この後はこのまま歩いて不動産屋まで行く予定らしい。
ちなみに、両手はまたガッチリとホールドされている。
はぁ……全然信用されてないわね。
道中はさっきの私のネガティブ発言のせいで気不味い雰囲気になるかと思いきや、ご機嫌な猫二匹に挟まれてそんなことにもならなくて、正直助かった。
二人とも鼻歌でも歌い出しそうな表情で、なんなら喉までゴロゴロ鳴っている……って、そんな所までマネできるんだ。芸が細かい。

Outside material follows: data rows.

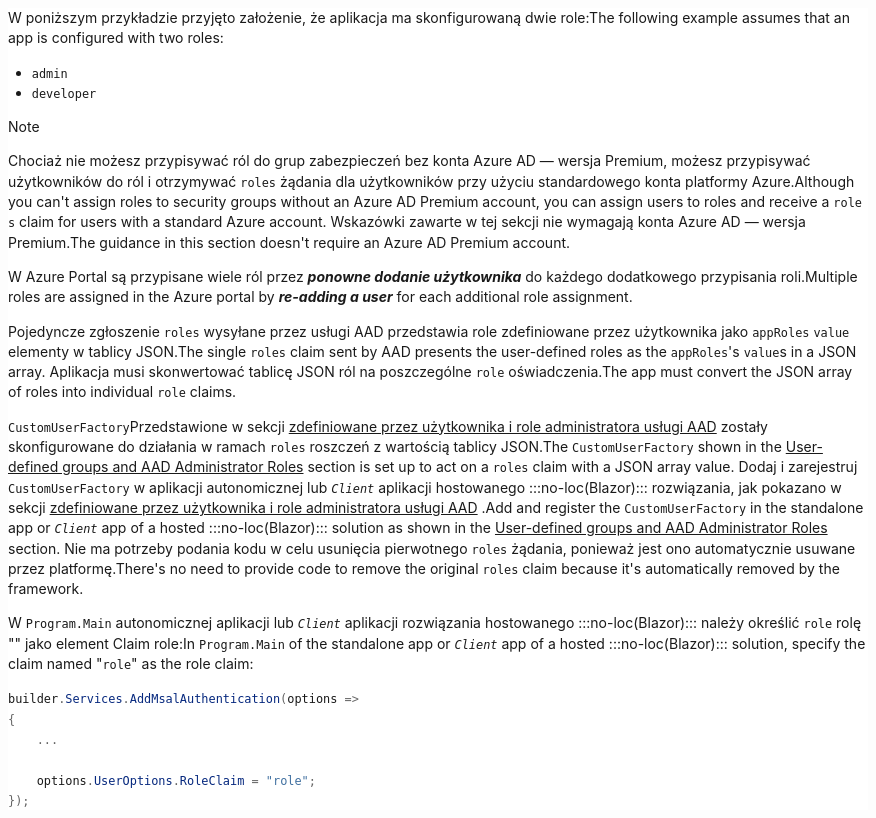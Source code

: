 <span data-ttu-id="0e0d7-274">W poniższym przykładzie przyjęto założenie, że aplikacja ma skonfigurowaną dwie role:</span><span class="sxs-lookup"><span data-stu-id="0e0d7-274">The following example assumes that an app is configured with two roles:</span></span>

* `admin`
* `developer`

> [!NOTE]
> <span data-ttu-id="0e0d7-275">Chociaż nie możesz przypisywać ról do grup zabezpieczeń bez konta Azure AD — wersja Premium, możesz przypisywać użytkowników do ról i otrzymywać `roles` żądania dla użytkowników przy użyciu standardowego konta platformy Azure.</span><span class="sxs-lookup"><span data-stu-id="0e0d7-275">Although you can't assign roles to security groups without an Azure AD Premium account, you can assign users to roles and receive a `roles` claim for users with a standard Azure account.</span></span> <span data-ttu-id="0e0d7-276">Wskazówki zawarte w tej sekcji nie wymagają konta Azure AD — wersja Premium.</span><span class="sxs-lookup"><span data-stu-id="0e0d7-276">The guidance in this section doesn't require an Azure AD Premium account.</span></span>
>
> <span data-ttu-id="0e0d7-277">W Azure Portal są przypisane wiele ról przez **_ponowne dodanie użytkownika_** do każdego dodatkowego przypisania roli.</span><span class="sxs-lookup"><span data-stu-id="0e0d7-277">Multiple roles are assigned in the Azure portal by **_re-adding a user_** for each additional role assignment.</span></span>

<span data-ttu-id="0e0d7-278">Pojedyncze zgłoszenie `roles` wysyłane przez usługi AAD przedstawia role zdefiniowane przez użytkownika jako `appRoles` `value` elementy w tablicy JSON.</span><span class="sxs-lookup"><span data-stu-id="0e0d7-278">The single `roles` claim sent by AAD presents the user-defined roles as the `appRoles`'s `value`s in a JSON array.</span></span> <span data-ttu-id="0e0d7-279">Aplikacja musi skonwertować tablicę JSON ról na poszczególne `role` oświadczenia.</span><span class="sxs-lookup"><span data-stu-id="0e0d7-279">The app must convert the JSON array of roles into individual `role` claims.</span></span>

<span data-ttu-id="0e0d7-280">`CustomUserFactory`Przedstawione w sekcji [zdefiniowane przez użytkownika i role administratora usługi AAD](#user-defined-groups-and-administrator-roles) zostały skonfigurowane do działania w ramach `roles` roszczeń z wartością tablicy JSON.</span><span class="sxs-lookup"><span data-stu-id="0e0d7-280">The `CustomUserFactory` shown in the [User-defined groups and AAD Administrator Roles](#user-defined-groups-and-administrator-roles) section is set up to act on a `roles` claim with a JSON array value.</span></span> <span data-ttu-id="0e0d7-281">Dodaj i zarejestruj `CustomUserFactory` w aplikacji autonomicznej lub *`Client`* aplikacji hostowanego :::no-loc(Blazor)::: rozwiązania, jak pokazano w sekcji [zdefiniowane przez użytkownika i role administratora usługi AAD](#user-defined-groups-and-administrator-roles) .</span><span class="sxs-lookup"><span data-stu-id="0e0d7-281">Add and register the `CustomUserFactory` in the standalone app or *`Client`* app of a hosted :::no-loc(Blazor)::: solution as shown in the [User-defined groups and AAD Administrator Roles](#user-defined-groups-and-administrator-roles) section.</span></span> <span data-ttu-id="0e0d7-282">Nie ma potrzeby podania kodu w celu usunięcia pierwotnego `roles` żądania, ponieważ jest ono automatycznie usuwane przez platformę.</span><span class="sxs-lookup"><span data-stu-id="0e0d7-282">There's no need to provide code to remove the original `roles` claim because it's automatically removed by the framework.</span></span>

<span data-ttu-id="0e0d7-283">W `Program.Main` autonomicznej aplikacji lub *`Client`* aplikacji rozwiązania hostowanego :::no-loc(Blazor)::: należy określić `role` rolę "" jako element Claim role:</span><span class="sxs-lookup"><span data-stu-id="0e0d7-283">In `Program.Main` of the standalone app or *`Client`* app of a hosted :::no-loc(Blazor)::: solution, specify the claim named "`role`" as the role claim:</span></span>

```csharp
builder.Services.AddMsalAuthentication(options =>
{
    ...

    options.UserOptions.RoleClaim = "role";
});
```
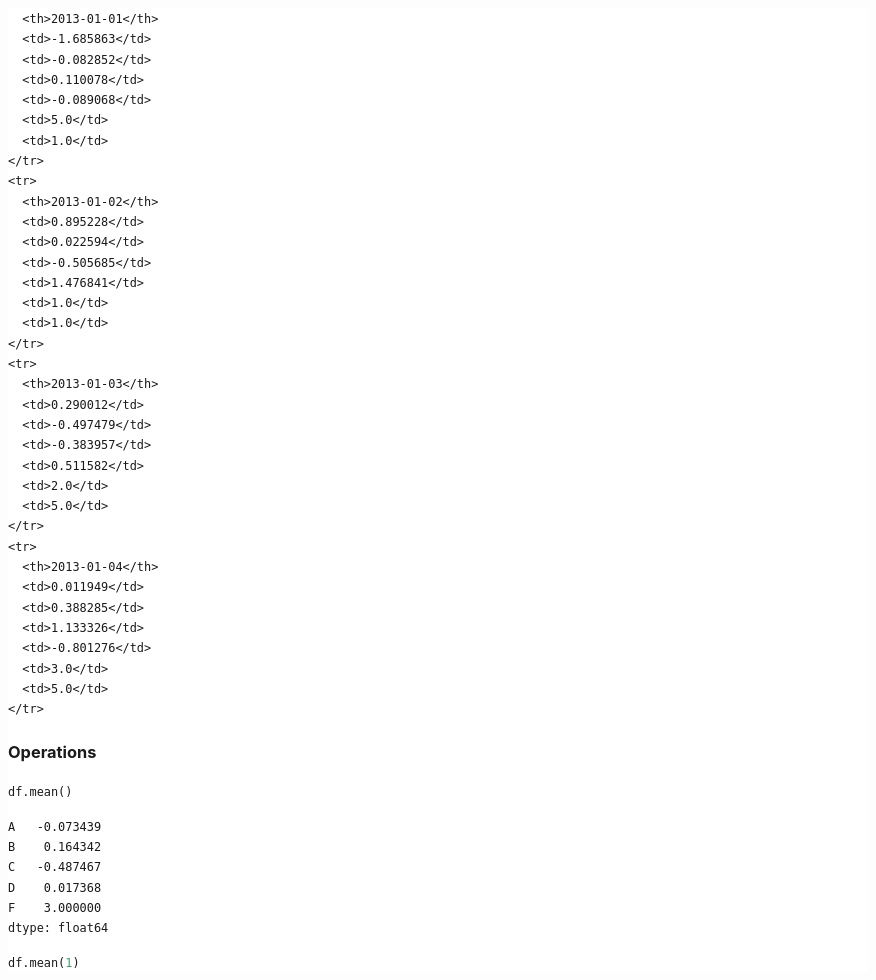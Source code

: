       <th>2013-01-01</th>
      <td>-1.685863</td>
      <td>-0.082852</td>
      <td>0.110078</td>
      <td>-0.089068</td>
      <td>5.0</td>
      <td>1.0</td>
    </tr>
    <tr>
      <th>2013-01-02</th>
      <td>0.895228</td>
      <td>0.022594</td>
      <td>-0.505685</td>
      <td>1.476841</td>
      <td>1.0</td>
      <td>1.0</td>
    </tr>
    <tr>
      <th>2013-01-03</th>
      <td>0.290012</td>
      <td>-0.497479</td>
      <td>-0.383957</td>
      <td>0.511582</td>
      <td>2.0</td>
      <td>5.0</td>
    </tr>
    <tr>
      <th>2013-01-04</th>
      <td>0.011949</td>
      <td>0.388285</td>
      <td>1.133326</td>
      <td>-0.801276</td>
      <td>3.0</td>
      <td>5.0</td>
    </tr>
  </tbody>
</table>
</div>

### Operations

```python
df.mean()
```

    A   -0.073439
    B    0.164342
    C   -0.487467
    D    0.017368
    F    3.000000
    dtype: float64

```python
df.mean(1)
```
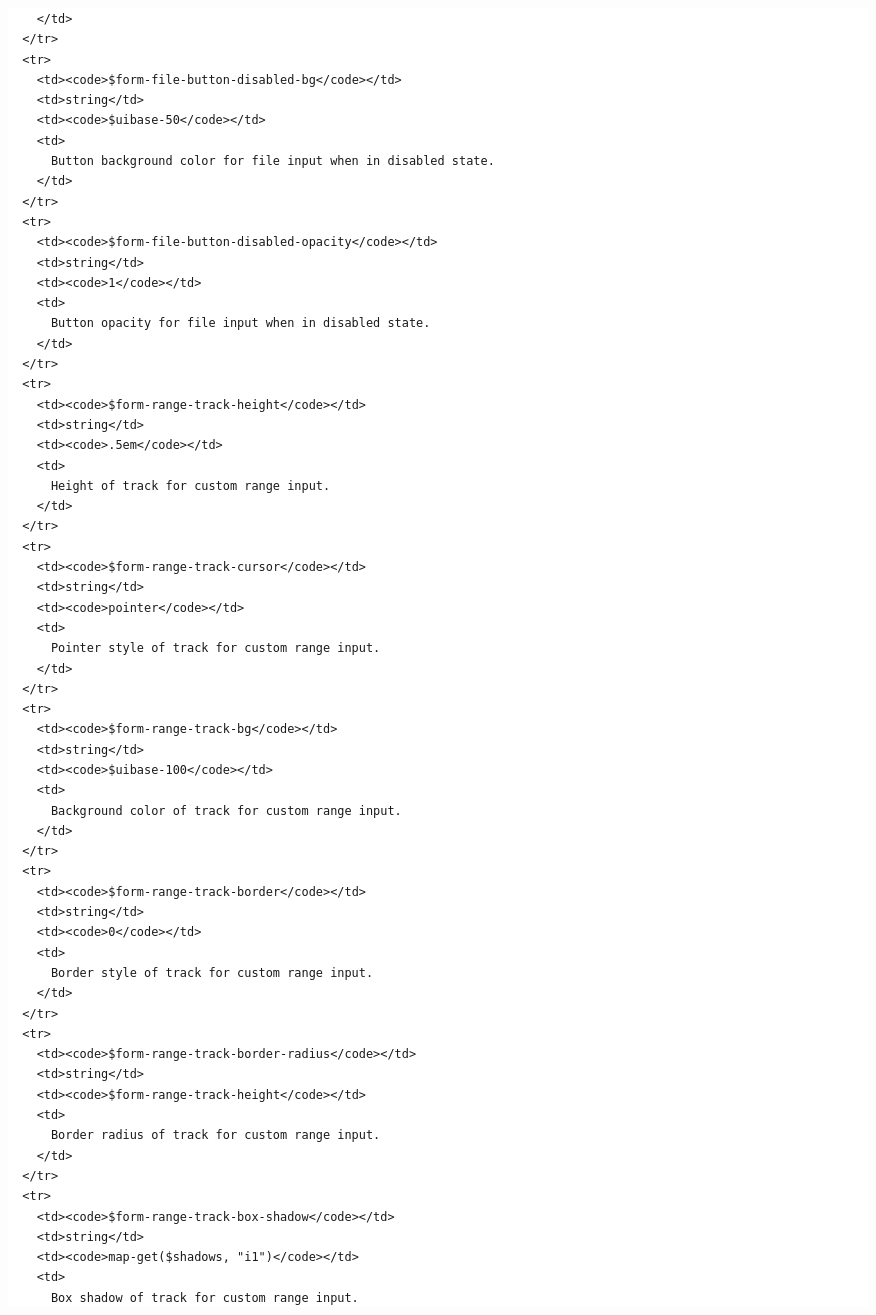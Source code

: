         </td>
      </tr>
      <tr>
        <td><code>$form-file-button-disabled-bg</code></td>
        <td>string</td>
        <td><code>$uibase-50</code></td>
        <td>
          Button background color for file input when in disabled state.
        </td>
      </tr>
      <tr>
        <td><code>$form-file-button-disabled-opacity</code></td>
        <td>string</td>
        <td><code>1</code></td>
        <td>
          Button opacity for file input when in disabled state.
        </td>
      </tr>
      <tr>
        <td><code>$form-range-track-height</code></td>
        <td>string</td>
        <td><code>.5em</code></td>
        <td>
          Height of track for custom range input.
        </td>
      </tr>
      <tr>
        <td><code>$form-range-track-cursor</code></td>
        <td>string</td>
        <td><code>pointer</code></td>
        <td>
          Pointer style of track for custom range input.
        </td>
      </tr>
      <tr>
        <td><code>$form-range-track-bg</code></td>
        <td>string</td>
        <td><code>$uibase-100</code></td>
        <td>
          Background color of track for custom range input.
        </td>
      </tr>
      <tr>
        <td><code>$form-range-track-border</code></td>
        <td>string</td>
        <td><code>0</code></td>
        <td>
          Border style of track for custom range input.
        </td>
      </tr>
      <tr>
        <td><code>$form-range-track-border-radius</code></td>
        <td>string</td>
        <td><code>$form-range-track-height</code></td>
        <td>
          Border radius of track for custom range input.
        </td>
      </tr>
      <tr>
        <td><code>$form-range-track-box-shadow</code></td>
        <td>string</td>
        <td><code>map-get($shadows, "i1")</code></td>
        <td>
          Box shadow of track for custom range input.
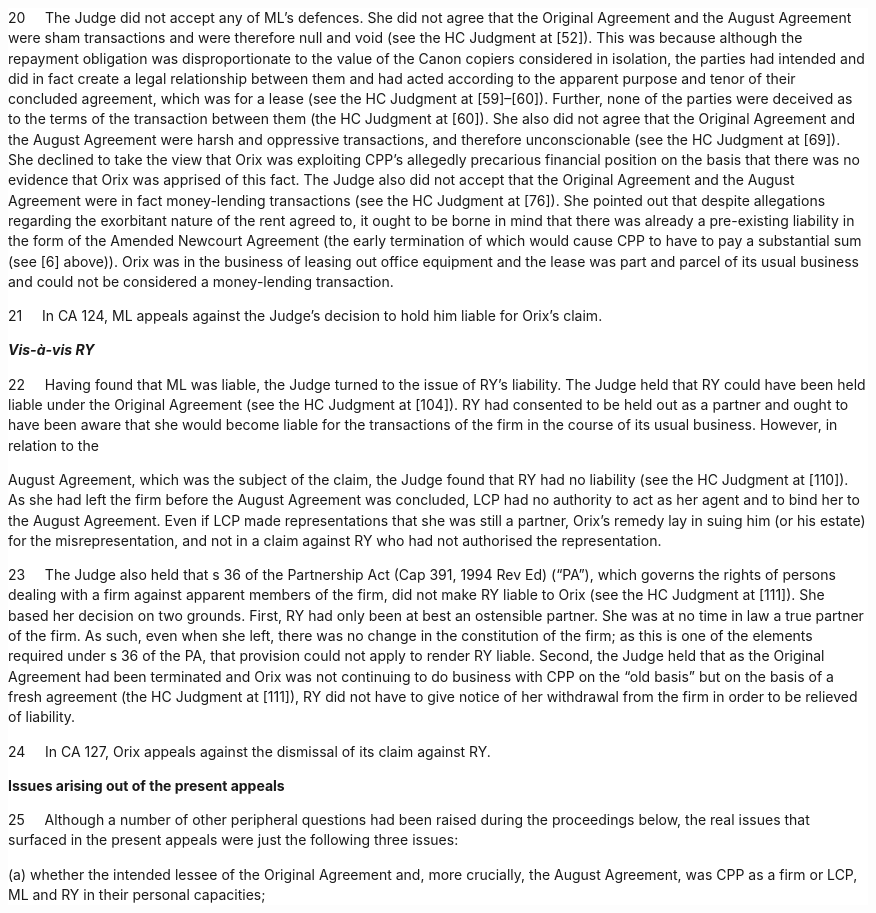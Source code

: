 20     The Judge did not accept any of ML’s defences. She did not agree that the Original Agreement and the August Agreement were sham transactions and were therefore null and void (see the HC Judgment at [52]). This was because although the repayment obligation was disproportionate to the value of the Canon copiers considered in isolation, the parties had intended and did in fact create a legal relationship between them and had acted according to the apparent purpose and tenor of their concluded agreement, which was for a lease (see the HC Judgment at [59]–[60]). Further, none of the parties were deceived as to the terms of the transaction between them (the HC Judgment at [60]). She also did not agree that the Original Agreement and the August Agreement were harsh and oppressive transactions, and therefore unconscionable (see the HC Judgment at [69]). She declined to take the view that Orix was exploiting CPP’s allegedly precarious financial position on the basis that there was no evidence that Orix was apprised of this fact. The Judge also did not accept that the Original Agreement and the August Agreement were in fact money-lending transactions (see the HC Judgment at [76]). She pointed out that despite allegations regarding the exorbitant nature of the rent agreed to, it ought to be borne in mind that there was already a pre-existing liability in the form of the Amended Newcourt Agreement (the early termination of which would cause CPP to have to pay a substantial sum (see [6] above)). Orix was in the business of leasing out office equipment and the lease was part and parcel of its usual business and could not be considered a money-lending transaction. 

21     In CA 124, ML appeals against the Judge’s decision to hold him liable for Orix’s claim. 

**_Vis-à-vis RY_** 

22     Having found that ML was liable, the Judge turned to the issue of RY’s liability. The Judge held that RY could have been held liable under the Original Agreement (see the HC Judgment at [104]). RY had consented to be held out as a partner and ought to have been aware that she would become liable for the transactions of the firm in the course of its usual business. However, in relation to the 


August Agreement, which was the subject of the claim, the Judge found that RY had no liability (see the HC Judgment at [110]). As she had left the firm before the August Agreement was concluded, LCP had no authority to act as her agent and to bind her to the August Agreement. Even if LCP made representations that she was still a partner, Orix’s remedy lay in suing him (or his estate) for the misrepresentation, and not in a claim against RY who had not authorised the representation. 

23     The Judge also held that s 36 of the Partnership Act (Cap 391, 1994 Rev Ed) (“PA”), which governs the rights of persons dealing with a firm against apparent members of the firm, did not make RY liable to Orix (see the HC Judgment at [111]). She based her decision on two grounds. First, RY had only been at best an ostensible partner. She was at no time in law a true partner of the firm. As such, even when she left, there was no change in the constitution of the firm; as this is one of the elements required under s 36 of the PA, that provision could not apply to render RY liable. Second, the Judge held that as the Original Agreement had been terminated and Orix was not continuing to do business with CPP on the “old basis” but on the basis of a fresh agreement (the HC Judgment at [111]), RY did not have to give notice of her withdrawal from the firm in order to be relieved of liability. 

24     In CA 127, Orix appeals against the dismissal of its claim against RY. 

**Issues arising out of the present appeals** 

25     Although a number of other peripheral questions had been raised during the proceedings below, the real issues that surfaced in the present appeals were just the following three issues: 

 (a) whether the intended lessee of the Original Agreement and, more crucially, the August Agreement, was CPP as a firm or LCP, ML and RY in their personal capacities;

やっぱり本当に猫なのかな? 夢だからそれもあり得るわね。
……ちょっと聞いてみようかしら。
私から彼らへのスタンスを決める上で、二人、いや二匹は結局ヒトなのか猫なのか。そこは重要なポイントだ。
ここらでハッキリさせておきたい。
「ねぇ、前も聞いたかもなんだけど……あなた達って、結局人間なの? 猫なの?」
「え、見てわかんねーの」
「……分からないから聞いてるのよ」
私だって、こんな事で悩む日が来るなんて思いもしなかった。
猫耳つきの仮装お兄さんなのか、それとも人語を喋るヒト型の猫なのか。
どっちも大概だが、まだ後者の方がマシーー
ーーマシ、かな?……ちょっと自信なくなってきた。
「マジかー。やっぱ迷い子の感覚って違うんだなー。……猫だよ、オレら」
何回も言ったと思うけどなーとつぶやかれる。
……そっか。ネコ、なんだ。
部分部分のパーツは確かに猫だけど……
「えぇ、猫ですね」
……疑いの目で見ていたら、もう一回言われた。
うん、これは夢だ。しかも自分が見ている夢だ。
これ以上設定に文句を言ってはいけない。なぜなら自分が凹むから。
「ーーじゃあ、今の女の人が連れていたのは犬なのね?」
たった今すれ違ったカップルを目線でだけ示して尋ねる。
男性の方は、厚みのあるしっかりした耳に、ふっさふさのしっぽが付いていた。
首には毛並みと同じ黒の首輪。
「そうですね、ちょっと遅い朝の散歩中ってとこじゃないですかね」
あんな仲良さげに恋人繋ぎとかしちゃってても、散歩なんだ。
デートにしか見えないけど。
「大体飼われてんのは犬か猫が多いな。たまーにウサギもいるけど」
じゃあ可愛いウサギ耳のついた、見た目成人男性のウサギに会うこともあるのか。
それも結構微妙な気分になりそうだと呟けば、ウサギは室内からあまり出ないから会う事はレアなんだそうで。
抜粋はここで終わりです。